*** MATERIAL PROVIDED ***
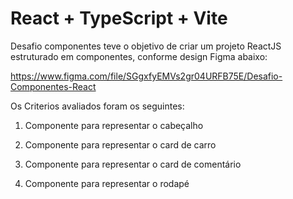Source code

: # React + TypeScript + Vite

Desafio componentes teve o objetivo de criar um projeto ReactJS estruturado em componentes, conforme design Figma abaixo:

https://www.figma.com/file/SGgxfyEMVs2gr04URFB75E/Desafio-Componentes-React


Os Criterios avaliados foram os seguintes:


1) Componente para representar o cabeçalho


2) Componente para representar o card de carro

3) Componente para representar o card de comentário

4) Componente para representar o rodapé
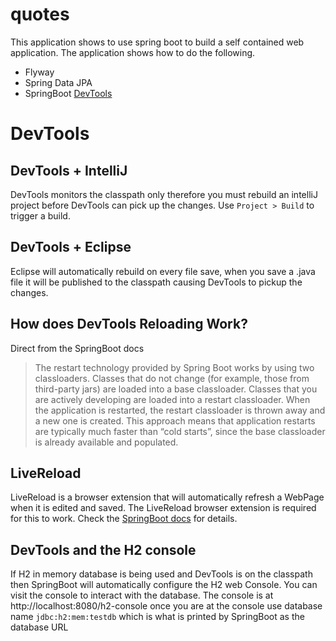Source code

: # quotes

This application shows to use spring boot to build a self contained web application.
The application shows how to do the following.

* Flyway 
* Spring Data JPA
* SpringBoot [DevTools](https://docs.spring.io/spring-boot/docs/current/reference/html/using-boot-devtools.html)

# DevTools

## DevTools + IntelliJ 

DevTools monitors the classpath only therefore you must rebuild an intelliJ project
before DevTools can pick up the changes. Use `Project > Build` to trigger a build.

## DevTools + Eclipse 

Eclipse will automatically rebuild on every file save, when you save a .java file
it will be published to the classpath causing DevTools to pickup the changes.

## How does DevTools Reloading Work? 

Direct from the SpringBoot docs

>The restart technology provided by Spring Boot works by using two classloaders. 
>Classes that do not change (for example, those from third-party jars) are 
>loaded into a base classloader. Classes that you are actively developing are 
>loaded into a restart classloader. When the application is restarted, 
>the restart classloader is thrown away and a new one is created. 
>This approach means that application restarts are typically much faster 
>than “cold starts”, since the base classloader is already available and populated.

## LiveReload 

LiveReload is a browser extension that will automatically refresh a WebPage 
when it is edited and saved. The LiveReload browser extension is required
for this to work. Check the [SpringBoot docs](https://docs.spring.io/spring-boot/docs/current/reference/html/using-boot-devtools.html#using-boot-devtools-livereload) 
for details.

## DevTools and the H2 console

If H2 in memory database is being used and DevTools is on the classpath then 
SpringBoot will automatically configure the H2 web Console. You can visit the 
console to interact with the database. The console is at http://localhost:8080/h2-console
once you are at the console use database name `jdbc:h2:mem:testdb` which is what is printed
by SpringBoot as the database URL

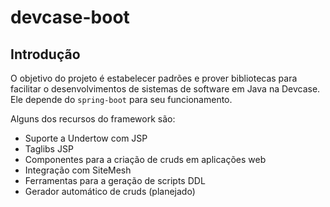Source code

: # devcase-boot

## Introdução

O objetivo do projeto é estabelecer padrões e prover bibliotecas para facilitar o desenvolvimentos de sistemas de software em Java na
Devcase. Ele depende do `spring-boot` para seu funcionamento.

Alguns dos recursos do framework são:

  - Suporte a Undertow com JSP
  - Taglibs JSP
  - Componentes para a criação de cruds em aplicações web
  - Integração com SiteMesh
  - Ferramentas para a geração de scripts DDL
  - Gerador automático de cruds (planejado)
*** End of MATERIAL PROVIDED ***
● **WHAT THE TASK REQUIRES**: In the answer, repeat exactly the lines from the top of the entries above through the line with "DevTools monitors the", and leave pictures out of it.

● **EXERCISE ANSWER**:
Source code

: # React + TypeScript + Vite

Desafio componentes teve o objetivo de criar um projeto ReactJS estruturado em componentes, conforme design Figma abaixo:

https://www.figma.com/file/SGgxfyEMVs2gr04URFB75E/Desafio-Componentes-React


Os Criterios avaliados foram os seguintes:


1) Componente para representar o cabeçalho


2) Componente para representar o card de carro

3) Componente para representar o card de comentário

4) Componente para representar o rodapé
Source code

: # quotes

This application shows to use spring boot to build a self contained web application.
The application shows how to do the following.

* Flyway 
* Spring Data JPA
* SpringBoot [DevTools](https://docs.spring.io/spring-boot/docs/current/reference/html/using-boot-devtools.html)

# DevTools

## DevTools + IntelliJ 

DevTools monitors the classpath only therefore you must rebuild an intelliJ project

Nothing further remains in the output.